Stream consolidation for GA4 with ssGTM: Possible?

I tried different options to find out exactly that.

Restrictions for “simple” duplication of GA4 datastreams at the endpoint

Combining several GA4 data streams into a new (valid) stream at the ssGTM endpoint is not trivial for the reasons mentioned above.

The following aspects pose as problems:

  • Session ID: It changes with the property when navigating from one part of the website to another. For example, if you switch between blog and shop with separate properties for measurement.
  • Session number: The number is also not consistent if you throw all GA4 hits into one pool. The above switching from blog to shop creates a new session from the point of view of the shop property with an (usually) different number, because one usually does not always visit all parts of a website
  • Session Start and First Visit marker: Whenever a session arises, a marker is sent with the hit (_ss=1) which causes a session_start event to arise in GA4. Also (if the session number is 1 there is a marker for the first visit (_fv=1) which results in a first_visit event and ensures that there is something like a “First User Source” etc. in GA4

As a result, in such a “collective property” with all unfiltered hits from different GA4 data streams without further adjustments, a lot of sessions, “new” visitors and the associated events that are actually (from the point of view of an overall property) superfluous.
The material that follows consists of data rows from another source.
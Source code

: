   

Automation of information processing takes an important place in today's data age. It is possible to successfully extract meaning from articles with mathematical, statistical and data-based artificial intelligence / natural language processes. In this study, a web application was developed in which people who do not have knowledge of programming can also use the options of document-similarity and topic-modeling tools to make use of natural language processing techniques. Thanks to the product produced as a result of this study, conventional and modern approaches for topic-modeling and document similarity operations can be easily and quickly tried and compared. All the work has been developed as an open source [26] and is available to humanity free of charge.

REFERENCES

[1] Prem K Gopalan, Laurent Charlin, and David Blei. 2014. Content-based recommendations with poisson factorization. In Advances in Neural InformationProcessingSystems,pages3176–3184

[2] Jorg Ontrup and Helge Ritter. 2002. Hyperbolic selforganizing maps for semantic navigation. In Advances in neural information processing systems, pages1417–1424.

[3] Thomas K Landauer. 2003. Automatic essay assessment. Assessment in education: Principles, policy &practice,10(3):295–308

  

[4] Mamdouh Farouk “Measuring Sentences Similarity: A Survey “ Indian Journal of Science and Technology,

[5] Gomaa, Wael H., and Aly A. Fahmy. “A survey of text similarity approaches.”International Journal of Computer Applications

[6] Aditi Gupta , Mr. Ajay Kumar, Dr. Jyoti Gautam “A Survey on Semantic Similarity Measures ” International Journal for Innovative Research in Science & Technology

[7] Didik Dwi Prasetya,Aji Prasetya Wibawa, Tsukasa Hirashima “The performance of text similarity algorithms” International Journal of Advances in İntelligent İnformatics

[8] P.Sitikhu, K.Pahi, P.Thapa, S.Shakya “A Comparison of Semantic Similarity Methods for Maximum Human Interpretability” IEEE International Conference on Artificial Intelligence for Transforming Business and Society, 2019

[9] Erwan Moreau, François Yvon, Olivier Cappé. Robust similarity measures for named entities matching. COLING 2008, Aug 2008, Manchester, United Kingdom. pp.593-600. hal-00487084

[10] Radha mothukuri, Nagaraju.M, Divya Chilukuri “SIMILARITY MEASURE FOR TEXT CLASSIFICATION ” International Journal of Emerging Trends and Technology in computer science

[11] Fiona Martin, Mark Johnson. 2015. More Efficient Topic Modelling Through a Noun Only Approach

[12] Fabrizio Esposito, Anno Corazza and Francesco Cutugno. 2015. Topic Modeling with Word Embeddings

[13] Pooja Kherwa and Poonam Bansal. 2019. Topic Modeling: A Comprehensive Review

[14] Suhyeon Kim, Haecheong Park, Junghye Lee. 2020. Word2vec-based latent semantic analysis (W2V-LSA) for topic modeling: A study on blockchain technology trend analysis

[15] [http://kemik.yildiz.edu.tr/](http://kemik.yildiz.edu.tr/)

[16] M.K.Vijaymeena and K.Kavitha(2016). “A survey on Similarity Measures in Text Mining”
GA4 example: returning visitor

This is what it looks like using the example of a returning visitor who has been to the www property several times and once to the shop.
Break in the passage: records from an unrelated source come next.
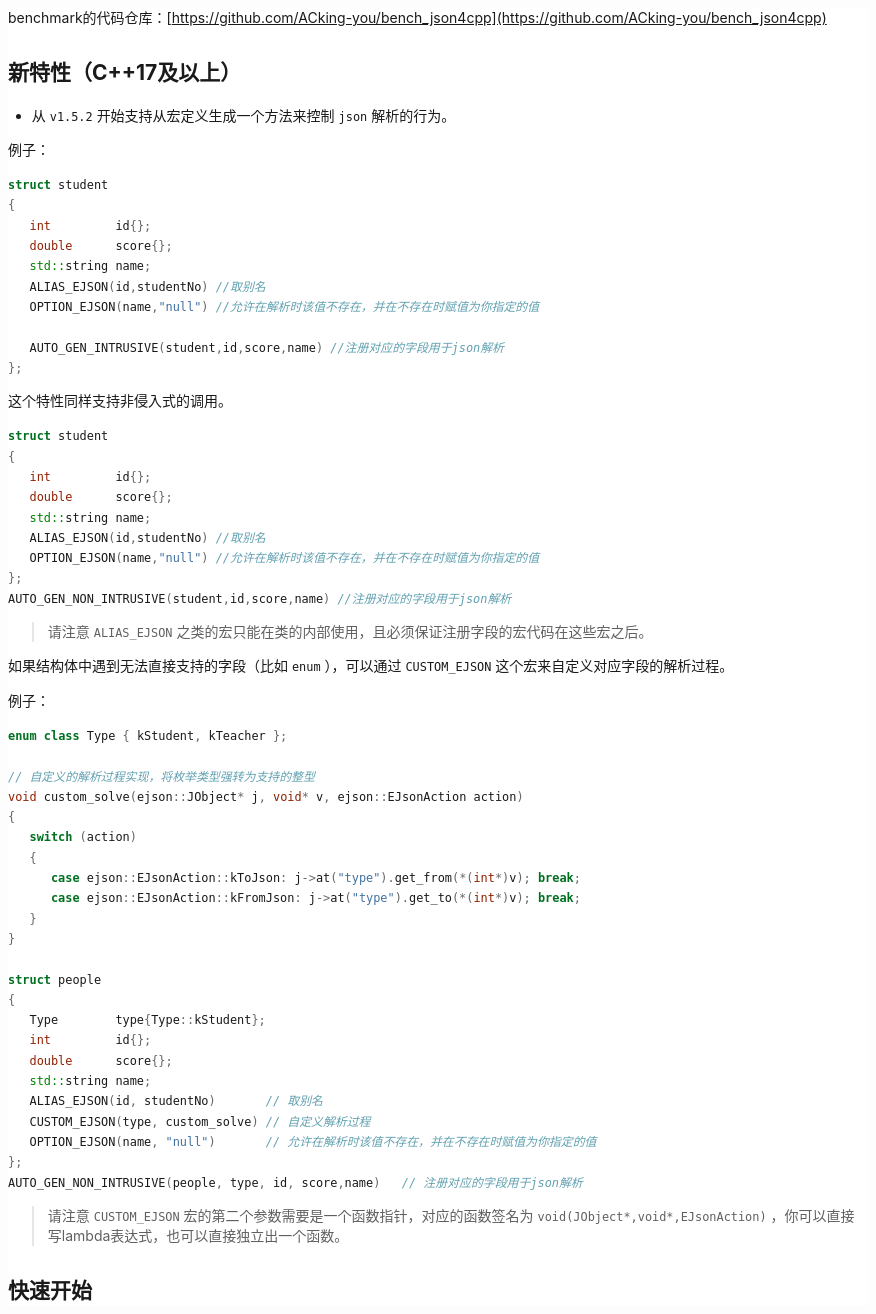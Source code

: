   benchmark的代码仓库：[https://github.com/ACking-you/bench_json4cpp](https://github.com/ACking-you/bench_json4cpp)
## 新特性（C++17及以上）
* 从 `v1.5.2` 开始支持从宏定义生成一个方法来控制 `json` 解析的行为。

例子：
```cpp
struct student
{
   int         id{};
   double      score{};
   std::string name;
   ALIAS_EJSON(id,studentNo) //取别名
   OPTION_EJSON(name,"null") //允许在解析时该值不存在，并在不存在时赋值为你指定的值

   AUTO_GEN_INTRUSIVE(student,id,score,name) //注册对应的字段用于json解析
};
```
这个特性同样支持非侵入式的调用。
```cpp
struct student
{
   int         id{};
   double      score{};
   std::string name;
   ALIAS_EJSON(id,studentNo) //取别名
   OPTION_EJSON(name,"null") //允许在解析时该值不存在，并在不存在时赋值为你指定的值
};
AUTO_GEN_NON_INTRUSIVE(student,id,score,name) //注册对应的字段用于json解析
```
> 请注意 `ALIAS_EJSON` 之类的宏只能在类的内部使用，且必须保证注册字段的宏代码在这些宏之后。

如果结构体中遇到无法直接支持的字段（比如 `enum` ），可以通过 `CUSTOM_EJSON` 这个宏来自定义对应字段的解析过程。

例子：
```cpp
enum class Type { kStudent, kTeacher };

// 自定义的解析过程实现，将枚举类型强转为支持的整型
void custom_solve(ejson::JObject* j, void* v, ejson::EJsonAction action)
{
   switch (action)
   {
      case ejson::EJsonAction::kToJson: j->at("type").get_from(*(int*)v); break;
      case ejson::EJsonAction::kFromJson: j->at("type").get_to(*(int*)v); break;
   }
}

struct people
{
   Type        type{Type::kStudent};
   int         id{};
   double      score{};
   std::string name;
   ALIAS_EJSON(id, studentNo)       // 取别名
   CUSTOM_EJSON(type, custom_solve) // 自定义解析过程
   OPTION_EJSON(name, "null")       // 允许在解析时该值不存在，并在不存在时赋值为你指定的值
};
AUTO_GEN_NON_INTRUSIVE(people, type, id, score,name)   // 注册对应的字段用于json解析
```
> 请注意 `CUSTOM_EJSON` 宏的第二个参数需要是一个函数指针，对应的函数签名为 `void(JObject*,void*,EJsonAction)` ，你可以直接写lambda表达式，也可以直接独立出一个函数。
## 快速开始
  • If the renewed visit to the www property begins, a session and a start arise. The session ID is unique and the visit number is 3 because there have been previous visits to the property. Further events can now follow within the property
  • One click leads to the blog (where no visit has taken place so far). A new session is created there from the perspective of the blog property and a session_start and first_visit are reported — also to the roll-up property. From their point of view, the session ID and number have also changed
  • The same thing happens when you switch to the shop, but there is no first_visit because there was already a visit there from a previous session
  • From the shop back to www, the session ID and number now changes again from the point of view of the roll-up property. Since a www session already exists, there are no new session_start events
How a roll-up property “sees” consolidted streams

In this way, inconsistent session information arrives in the ro-llup property and, in addition, unwanted events may occur when changing. So while the number of page views should match or transactions should end up correctly in the roll-up, a “cross-domain” attribution of conversions to visits and their source are usually disturbed.

Solutions for GA4

I’ve tried a few things and tinkering to make the overall view as meaningful as possible. The above inconsistencies in the session information and unnecessary restarts are problems that can be dealt with in different ways using the standard tools of the client- and server-side Google Tag Manager.

  1. Sending all hits using a standard tag for GA4 with overridden measurement id to consolidate all hits in one roll-up property. Suitable for mainly separate hosts or domains
  2. Like 1), but with special handling of changes between the properties and new sessions that arise as a result. For useful results, a separate, comprehensive session should also be managed. This can optionally be controlled in a client-side GTM or from server-side
  3. Using the GA4 Measurement Protocol
  4. A separate client in ssGTM that sends all hits to the roll-up property (adjusted for further session starts and its own session control as with option 2) and then passes it on to the normal tags
  5. Duplication of hits in the client by monkey patching the send function in the browser. This option is not dealt with here and the result is comparable to option 1. It is only mentioned here for the sake of completeness.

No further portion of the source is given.